==== GIVEN INFORMATION ====

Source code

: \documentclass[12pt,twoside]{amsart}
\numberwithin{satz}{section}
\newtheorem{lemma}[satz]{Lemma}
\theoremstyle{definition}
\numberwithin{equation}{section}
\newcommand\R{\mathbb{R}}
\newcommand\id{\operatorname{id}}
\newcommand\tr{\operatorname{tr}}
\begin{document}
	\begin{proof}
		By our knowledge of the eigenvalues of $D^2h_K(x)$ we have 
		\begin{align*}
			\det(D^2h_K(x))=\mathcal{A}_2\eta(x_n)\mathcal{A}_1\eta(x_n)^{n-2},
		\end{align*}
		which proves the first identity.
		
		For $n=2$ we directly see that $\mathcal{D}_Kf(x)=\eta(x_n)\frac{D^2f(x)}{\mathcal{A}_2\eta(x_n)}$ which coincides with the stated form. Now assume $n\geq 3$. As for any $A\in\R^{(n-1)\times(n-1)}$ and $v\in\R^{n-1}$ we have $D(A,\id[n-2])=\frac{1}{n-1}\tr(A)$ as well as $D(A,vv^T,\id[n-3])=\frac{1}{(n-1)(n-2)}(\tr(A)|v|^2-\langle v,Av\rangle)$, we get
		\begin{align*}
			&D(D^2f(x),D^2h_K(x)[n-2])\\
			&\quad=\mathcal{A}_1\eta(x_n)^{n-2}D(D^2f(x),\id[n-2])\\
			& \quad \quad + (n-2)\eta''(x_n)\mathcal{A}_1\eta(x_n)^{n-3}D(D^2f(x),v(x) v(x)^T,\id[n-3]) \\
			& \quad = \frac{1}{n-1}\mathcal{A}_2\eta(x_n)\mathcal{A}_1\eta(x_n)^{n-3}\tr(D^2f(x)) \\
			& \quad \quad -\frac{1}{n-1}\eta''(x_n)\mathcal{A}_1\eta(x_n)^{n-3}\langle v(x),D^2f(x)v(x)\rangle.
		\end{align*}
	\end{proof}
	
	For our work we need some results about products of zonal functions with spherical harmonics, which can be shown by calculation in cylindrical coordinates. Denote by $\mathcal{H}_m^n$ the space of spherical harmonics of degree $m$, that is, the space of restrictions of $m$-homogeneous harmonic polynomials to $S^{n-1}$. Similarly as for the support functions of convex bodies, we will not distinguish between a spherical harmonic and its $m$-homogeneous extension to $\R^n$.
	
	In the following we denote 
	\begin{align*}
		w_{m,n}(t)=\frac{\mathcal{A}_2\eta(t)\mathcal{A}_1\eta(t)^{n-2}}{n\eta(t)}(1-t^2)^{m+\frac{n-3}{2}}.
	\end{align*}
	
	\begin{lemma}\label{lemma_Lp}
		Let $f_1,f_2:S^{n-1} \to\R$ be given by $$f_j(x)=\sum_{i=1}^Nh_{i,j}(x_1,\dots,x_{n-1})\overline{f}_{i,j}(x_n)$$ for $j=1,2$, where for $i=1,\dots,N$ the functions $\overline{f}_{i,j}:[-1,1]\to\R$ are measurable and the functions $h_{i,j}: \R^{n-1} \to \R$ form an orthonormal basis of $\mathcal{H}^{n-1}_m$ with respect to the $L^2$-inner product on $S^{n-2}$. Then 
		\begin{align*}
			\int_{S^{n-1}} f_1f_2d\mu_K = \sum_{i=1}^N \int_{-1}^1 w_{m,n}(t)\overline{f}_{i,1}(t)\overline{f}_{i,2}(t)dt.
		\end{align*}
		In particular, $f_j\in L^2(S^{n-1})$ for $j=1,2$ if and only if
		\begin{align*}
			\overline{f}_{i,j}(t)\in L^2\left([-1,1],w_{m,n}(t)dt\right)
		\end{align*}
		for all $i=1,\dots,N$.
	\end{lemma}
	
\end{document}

====

TASK REQUIREMENTS
Every entry above should be transcribed exactly as it appears.

TASK SOLUTION
Source code

: \documentclass[12pt,twoside]{amsart}
\numberwithin{satz}{section}
\newtheorem{lemma}[satz]{Lemma}
\theoremstyle{definition}
\numberwithin{equation}{section}
\newcommand\R{\mathbb{R}}
\newcommand\id{\operatorname{id}}
\newcommand\tr{\operatorname{tr}}
\begin{document}
	\begin{proof}
		By our knowledge of the eigenvalues of $D^2h_K(x)$ we have 
		\begin{align*}
			\det(D^2h_K(x))=\mathcal{A}_2\eta(x_n)\mathcal{A}_1\eta(x_n)^{n-2},
		\end{align*}
		which proves the first identity.
		
		For $n=2$ we directly see that $\mathcal{D}_Kf(x)=\eta(x_n)\frac{D^2f(x)}{\mathcal{A}_2\eta(x_n)}$ which coincides with the stated form. Now assume $n\geq 3$. As for any $A\in\R^{(n-1)\times(n-1)}$ and $v\in\R^{n-1}$ we have $D(A,\id[n-2])=\frac{1}{n-1}\tr(A)$ as well as $D(A,vv^T,\id[n-3])=\frac{1}{(n-1)(n-2)}(\tr(A)|v|^2-\langle v,Av\rangle)$, we get
		\begin{align*}
			&D(D^2f(x),D^2h_K(x)[n-2])\\
			&\quad=\mathcal{A}_1\eta(x_n)^{n-2}D(D^2f(x),\id[n-2])\\
			& \quad \quad + (n-2)\eta''(x_n)\mathcal{A}_1\eta(x_n)^{n-3}D(D^2f(x),v(x) v(x)^T,\id[n-3]) \\
			& \quad = \frac{1}{n-1}\mathcal{A}_2\eta(x_n)\mathcal{A}_1\eta(x_n)^{n-3}\tr(D^2f(x)) \\
			& \quad \quad -\frac{1}{n-1}\eta''(x_n)\mathcal{A}_1\eta(x_n)^{n-3}\langle v(x),D^2f(x)v(x)\rangle.
		\end{align*}
	\end{proof}
	
	For our work we need some results about products of zonal functions with spherical harmonics, which can be shown by calculation in cylindrical coordinates. Denote by $\mathcal{H}_m^n$ the space of spherical harmonics of degree $m$, that is, the space of restrictions of $m$-homogeneous harmonic polynomials to $S^{n-1}$. Similarly as for the support functions of convex bodies, we will not distinguish between a spherical harmonic and its $m$-homogeneous extension to $\R^n$.
	
	In the following we denote 
	\begin{align*}
		w_{m,n}(t)=\frac{\mathcal{A}_2\eta(t)\mathcal{A}_1\eta(t)^{n-2}}{n\eta(t)}(1-t^2)^{m+\frac{n-3}{2}}.
	\end{align*}
	
	\begin{lemma}\label{lemma_Lp}
		Let $f_1,f_2:S^{n-1} \to\R$ be given by $$f_j(x)=\sum_{i=1}^Nh_{i,j}(x_1,\dots,x_{n-1})\overline{f}_{i,j}(x_n)$$ for $j=1,2$, where for $i=1,\dots,N$ the functions $\overline{f}_{i,j}:[-1,1]\to\R$ are measurable and the functions $h_{i,j}: \R^{n-1} \to \R$ form an orthonormal basis of $\mathcal{H}^{n-1}_m$ with respect to the $L^2$-inner product on $S^{n-2}$. Then 
		\begin{align*}
			\int_{S^{n-1}} f_1f_2d\mu_K = \sum_{i=1}^N \int_{-1}^1 w_{m,n}(t)\overline{f}_{i,1}(t)\overline{f}_{i,2}(t)dt.
		\end{align*}
		In particular, $f_j\in L^2(S^{n-1})$ for $j=1,2$ if and only if
		\begin{align*}
			\overline{f}_{i,j}(t)\in L^2\left([-1,1],w_{m,n}(t)dt\right)
		\end{align*}
		for all $i=1,\dots,N$.
	\end{lemma}
	
\end{document}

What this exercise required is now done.